# PVR721 ... are you kidding me?



## gowilk (Jul 3, 2002)

:shrug: I went out and looked to find out what i needed to do to upgrade myself as a 3 year dish customer.... I currently have a dish pvr501 (without the problems that others have had) and a 2800 receiver but my wife recently figured out what "PVR" meant so i need a second PVR preferably with a dual tuner (like Direct TV users have had for 18 months or so). 

I researched the prices and they look something like this:

$549 + shipping for a 721
$149 + shipping for a quad lnbf
$125 for someone to come out and install this mess ( I know i could myself but I don't do ladders--- fear of heights).
$900 approximately 

This all sounded really crappy to me so i went over to the competition to see what they had to offer:

$39 - 35 hour pvr system
$200 - 70 hour pvr
$60 - multiswitch
$200 installation and a 3rd receiver
$500 approximately

Yes I know that my monthly costs will go up about 4 dollars a month after my 9.95 monthly contribution to the Bill Gates Enrichment fund but it will take me 8 years to break even on that not counting the value of my equipment on Ebay (501's still have value there).

BTW since it seems likely that the merger will go through I would not be surprised if my receivers didn't wind up going to a 721 after the merger anyway if they adopt the DISH receivers as their standard.

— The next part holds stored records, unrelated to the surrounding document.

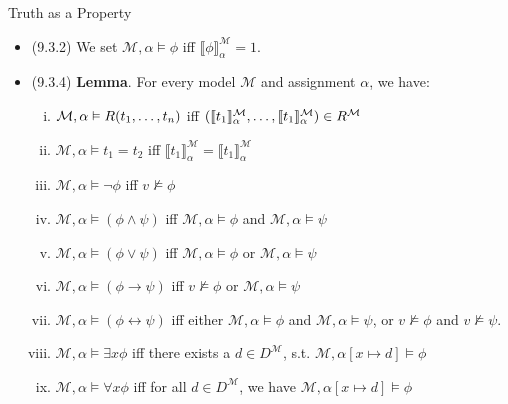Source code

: \begin{frame}{Truth as a Property}

	\begin{itemize}
	
		\item (9.3.2) We set $\mathcal{M},\alpha\vDash\phi$ iff $\llbracket\phi\rrbracket^\mathcal{M}_\alpha=1$.
		
		\item (9.3.4) \textbf{Lemma}. For every model $\mathcal{M}$ and assignment $\alpha$, we have:
			
			\begin{enumerate}[(i)]
			
				\item $\mathcal{M},\alpha\vDash R(t_1,\mathellipsis, t_n)$ iff $(\llbracket t_1\rrbracket^\mathcal{M}_\alpha,\mathellipsis, \llbracket t_1\rrbracket^\mathcal{M}_\alpha)\in R^\mathcal{M}$
				
				\item $\mathcal{M},\alpha\vDash t_1=t_2$ iff $\llbracket t_1\rrbracket^\mathcal{M}_\alpha=\llbracket t_1\rrbracket^\mathcal{M}_\alpha$								
				\item $\mathcal{M},\alpha\vDash \neg\phi$ iff $v\nvDash\phi$
					
				\item $\mathcal{M},\alpha\vDash(\phi\land\psi)$ iff $\mathcal{M},\alpha\vDash\phi$ and $\mathcal{M},\alpha\vDash\psi$
				
				\item $\mathcal{M},\alpha\vDash(\phi\lor\psi)$ iff $\mathcal{M},\alpha\vDash\phi$ or $\mathcal{M},\alpha\vDash\psi$
				
				\item $\mathcal{M},\alpha\vDash(\phi\to\psi)$ iff $v\nvDash\phi$ or $\mathcal{M},\alpha\vDash\psi$
				
				\item $\mathcal{M},\alpha\vDash(\phi\leftrightarrow\psi)$ iff   either $\mathcal{M},\alpha\vDash\phi$ and $\mathcal{M},\alpha\vDash\psi$, or $v\nvDash\phi$ and $v\nvDash\psi$.				
				\item $\mathcal{M},\alpha\vDash\exists x\phi$ iff there exists a $d\in D^\mathcal{M}$, s.t.  $\mathcal{M},{\alpha[x\mapsto d]}\vDash \phi$
				
				\item $\mathcal{M},\alpha\vDash\forall x\phi$ iff for all $d\in D^\mathcal{M}$, we have $\mathcal{M},{\alpha[x\mapsto d]}\vDash \phi$
											
			\end{enumerate}
	\end{itemize}

\end{frame}

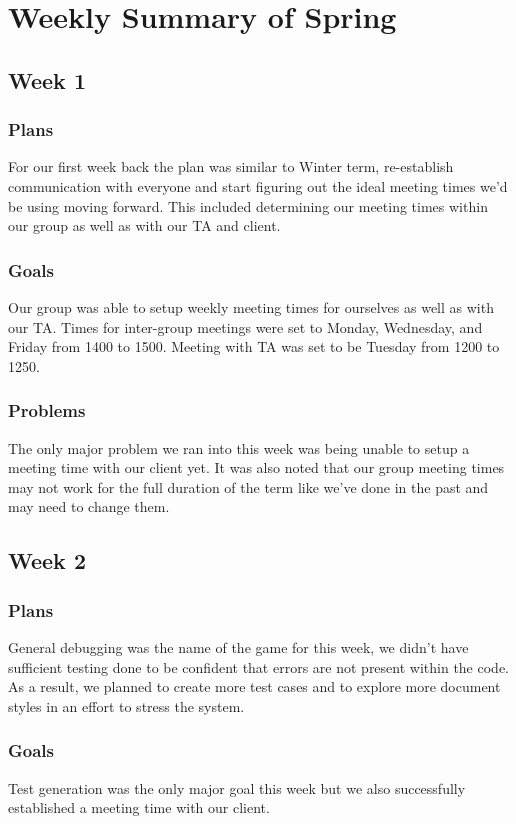 \documentclass[onecolumn, draftclsnofoot,10pt, compsoc]{IEEEtran}
\begin{document}
\section{Weekly Summary of Spring}
\subsection{Week 1}
\subsubsection{Plans}
For our first week back the plan was similar to Winter term, re-establish communication with everyone and start figuring out the ideal meeting times we'd be using moving forward. This included determining our meeting times within our group as well as with our TA and client.

\subsubsection{Goals}
Our group was able to setup weekly meeting times for ourselves as well as with our TA. Times for inter-group meetings were set to Monday, Wednesday, and Friday from 1400 to 1500. Meeting with TA was set to be Tuesday from 1200 to 1250.  

\subsubsection{Problems}
The only major problem we ran into this week was being unable to setup a meeting time with our client yet. It was also noted that our group meeting times may not work for the full duration of the term like we've done in the past and may need to change them.

\subsection{Week 2}
\subsubsection{Plans}
General debugging was the name of the game for this week, we didn't have sufficient testing done to be confident that errors are not present within the code. As a result, we planned to create more test cases and to explore more document styles in an effort to stress the system.

\subsubsection{Goals}
Test generation was the only major goal this week but we also successfully established a meeting time with our client.  
\end{document}
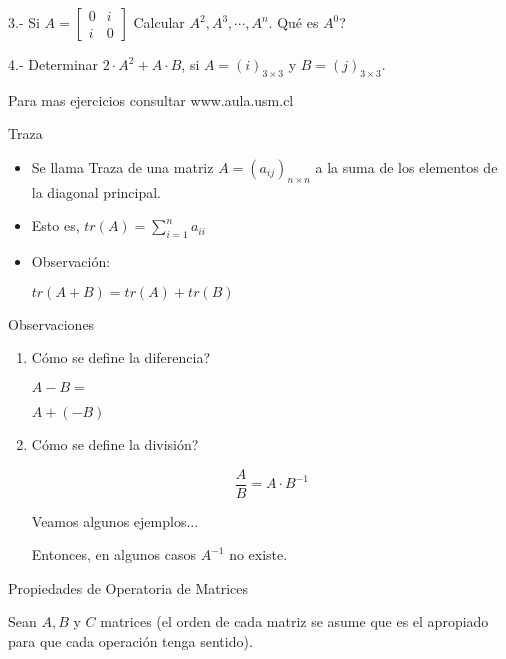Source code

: 3.- Si
$ A= \begin{bmatrix}
0 & i \\
i &  0 
\end{bmatrix}$
Calcular $A^2, A^3, \cdots, A^n$.
Qué es  $A^0$?

4.- Determinar $2 \cdot A^2 +A \cdot B$,  si $A = (i )_{3\times 3}$ y $B = (j )_{3\times 3}$.


Para mas ejercicios consultar www.aula.usm.cl


{Traza}

\begin{itemize}
\item
Se llama Traza de una matriz $A = (a_{ij})_{n \times n}$ a la suma de los elementos de la diagonal principal.

\item
Esto es, $tr(A) = \sum_{i=1}^n a_{ii}$

\item
Observación:

$tr(A+B) = tr(A) + tr(B)$
\end{itemize}


{Observaciones}

\begin{enumerate}
\item
Cómo se define la diferencia?

 $A-B=$
 
$A+(-B)$

\item
Cómo se define la división?
 
$$\frac{A}{B}=A \cdot B^{-1}$$

Veamos algunos ejemplos...

Entonces,  en algunos casos $A^{-1}$ no existe.
\end{enumerate}


{Propiedades de Operatoria de Matrices}

Sean $A, B$ y $C$ matrices (el orden de cada matriz se asume que es el apropiado para que cada operación tenga sentido).

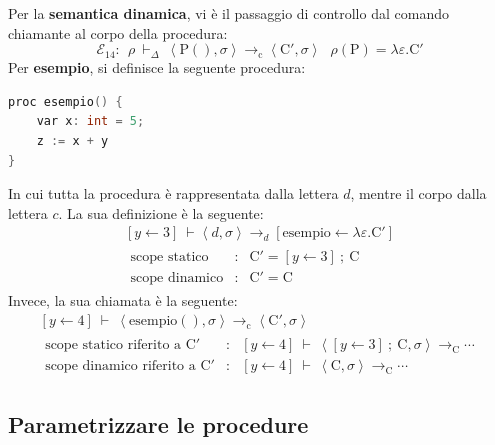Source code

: \documentclass[a4paper]{article}
\begin{document}
	\noindent
	Per la \textbf{semantica dinamica}, vi è il passaggio di controllo dal comando chiamante al corpo della procedura:
	\begin{equation*}
		\mathcal{E}_{14} : \:\: \rho \: \vdash_{\Delta} \: \left\langle \mathrm{P()}, \sigma \right\rangle \longrightarrow_{\mathrm{c}} \left\langle \mathrm{C}', \sigma \right\rangle \:\:\: \rho\left(\mathrm{P}\right) = \lambda\varepsilon . \mathrm{C}'
	\end{equation*}
	Per \textcolor{Green4}{\textbf{esempio}}, si definisce la seguente procedura:
	\begin{lstlisting}[language=C]
proc esempio() {	
	var x: int = 5;	
	z := x + y		
}\end{lstlisting}
	In cui tutta la procedura è rappresentata dalla lettera $d$, mentre il corpo dalla lettera $c$. La sua definizione è la seguente:
	\begin{gather*}
		\left[y \leftarrow 3\right] \: \vdash \left\langle d, \sigma \right\rangle \longrightarrow_{d} \left[\text{esempio} \leftarrow \lambda\varepsilon . \mathrm{C}'\right] \\
		\begin{array}{lll}
			\text{scope statico} 	&:&	\mathrm{C}' = \left[y \leftarrow 3\right] \: ; \: \mathrm{C} \\
			\text{scope dinamico} 	&:& \mathrm{C}' = \mathrm{C}
		\end{array}
	\end{gather*}
	Invece, la sua chiamata è la seguente:
	\begin{gather*}
		\left[y \leftarrow 4\right] \: \vdash \: \left\langle \text{esempio}(), \sigma \right\rangle \longrightarrow_{\mathrm{c}} \left\langle \mathrm{C}', \sigma \right\rangle \\
		\begin{array}{lll}
			\text{scope statico riferito a } \mathrm{C}' 	&:&	\left[y \leftarrow 4\right] \: \vdash \: \left\langle \left[y \leftarrow 3\right] \: ; \: \mathrm{C}, \sigma \right\rangle \longrightarrow_{\mathrm{C}} \cdots \\
			\text{scope dinamico riferito a } \mathrm{C}' 	&:& \left[y \leftarrow 4\right] \: \vdash \: \left\langle \mathrm{C}, \sigma \right\rangle \longrightarrow_\mathrm{C} \cdots
		\end{array}
	\end{gather*}\newpage
	
	\subsection{Parametrizzare le procedure}
	
\end{document}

I use this forum for information on the satellite industry and I would really appreciate it if someone could tell me what i'm missing here. Thanks 

A sad soon to be ex-dish customer(at least till after the merger).


----------



## HTguy (May 7, 2002)

Your not missing anything but maybe a reasonable & much more economical solution would be just to replace your 2800 w/another PVR 501 for $299. If you wait a few weeks you can get the new PVR508 w/the 80G HD (twice as big as the 501 for double the recording time) for about $50 more.

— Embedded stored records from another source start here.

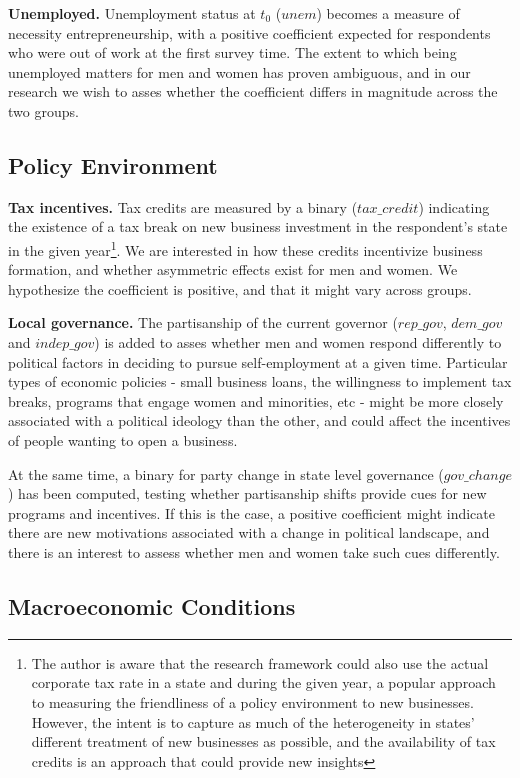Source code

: \textbf{Unemployed.} Unemployment status at $t_0$ ($unem$) becomes a measure of necessity entrepreneurship, with a positive coefficient expected for respondents who were out of work at the first survey time. The extent to which being unemployed matters for men and women has proven ambiguous, and in our research we wish to asses whether the coefficient differs in magnitude across the two groups.


\subsection{Policy Environment}

\textbf{Tax incentives.} Tax credits are measured by a binary ($tax\_credit$) indicating the existence of a tax break on new business investment in the respondent's state in the given year\footnote{The author is aware that the research framework could also use the actual corporate tax rate in a state and during the given year, a popular approach to measuring the friendliness of a policy environment to new businesses. However, the intent is to capture as much of the heterogeneity in states' different treatment of new businesses as possible, and the availability of tax credits is an approach that could provide new insights}. We are interested in how these credits incentivize business formation, and whether asymmetric effects exist for men and women. We hypothesize the coefficient is positive, and that it might vary across groups.

\textbf{Local governance.} The partisanship of the current governor ($rep\_gov$, $dem\_gov$ and $indep\_gov$) is added to asses whether men and women respond differently to political factors in deciding to pursue self-employment at a given time. Particular types of economic policies - small business loans, the willingness to implement tax breaks, programs that engage women and minorities, etc - might be more closely associated with a political ideology than the other, and could affect the incentives of people wanting to open a business. 

At the same time, a binary for party change in state level governance ($gov\_change$) has been computed, testing whether partisanship shifts provide cues for new programs and incentives. If this is the case, a positive coefficient might indicate there are new motivations associated with a change in political landscape, and there is an interest to assess whether men and women take such cues differently. 


\subsection{Macroeconomic Conditions}


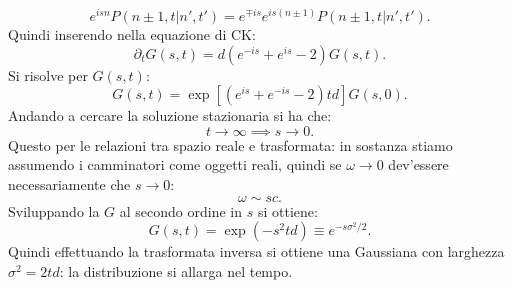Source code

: \[
    e^{isn}P\left(n\pm 1, t|n',t'\right) = e^{\mp is} e^{is(n\pm 1)}P\left(n\pm 1, t|n',t'\right)
.\] 
Quindi inserendo nella equazione di CK:
\[
    \partial_{t}G(s,t) =d\left(e^{-is}+ e^{is}-2\right)G(s,t) 
.\] 
Si risolve per $G(s,t)$:
\[
    G(s,t) = \exp \left[\left(e^{is}+e^{-is}-2\right)td\right]G(s,0) 
.\] 
Andando a cercare la soluzione stazionaria si ha che:
\[
t\to \infty \implies s\to 0
.\] 
Questo per le relazioni tra spazio reale e trasformata: in sostanza stiamo assumendo i camminatori come oggetti reali, quindi se $\omega\to 0$ dev'essere necessariamente che $s\to 0$:
\[
    \omega  \sim sc
.\] 
Sviluppando la $G$ al secondo ordine in $s$ si ottiene:
\[
    G(s,t) = \exp(-s^2td)  \equiv e^{-s \sigma^2 /2}
.\] 
Quindi effettuando la trasformata inversa si ottiene una Gaussiana con larghezza $\sigma^2 = 2td$: la distribuzione si allarga nel tempo.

You could also call DISH & see if they'll do a 501 upgrade deal for your 2800 for $199. I wouldn't count on it since you already have one but they may not even pick up on that. Of course if you got your 501 that way in the 1st place don't bother to try this.


----------



## gowilk (Jul 3, 2002)

Thanks for the suggestion but already did the $199 upgrade which actually helps make my point and my total cost is about $300 since i'll probably get around $200 bucks after fees from selling my equipment on ebay. Maybe economics is why Charlie never wants to discuss the 721.

I know this opens a can of worms but is picture quality, consistency of service similar to dish on directtv?

Don't flame the topic, please


----------



## HTguy (May 7, 2002)

> _Originally posted by gowilk _
> *
> I know this opens a can of worms but is picture quality, consistency of service similar to dish on directtv?
> *


Overall, pretty similar.

Here's another idea. When your commitment is up & if you do call to cancel service they will ask why. You tell them you're switching to get a 2-tuner PVR for less.

Very likely you will be contacted by DISH's "Win Back" team. Quite possibly you could negotiate another PVR UPG deal (w/another 12mo agreement, of course) to stay on as a cust.


----------



## Scott Greczkowski (Mar 21, 2002)

gowilk, I can't really argue with those numbers. 

Sometimes you need to do what makes best sense to your wallet. 

No fault in that!


----------



## Mark Holtz (Mar 23, 2002)

Heres what I did....

Since I already have three receivers. my switch was a SW44. However, I elected to get a second dish at 148 to get KUVS-19 (for Spanish class, natch). They replaced the SW44 with a SW64. So, if I elect to get a 721 (which is still unlikely), I can run new cable for the second line.


----------



## palisade (Jul 4, 2002)

Hi there. I was in a similar situation you were a little while ago. Thinking about maybe getting a 721, but not really being able to justify the $550 cost (that's nuts), but still wanting an integrated PVR solution. 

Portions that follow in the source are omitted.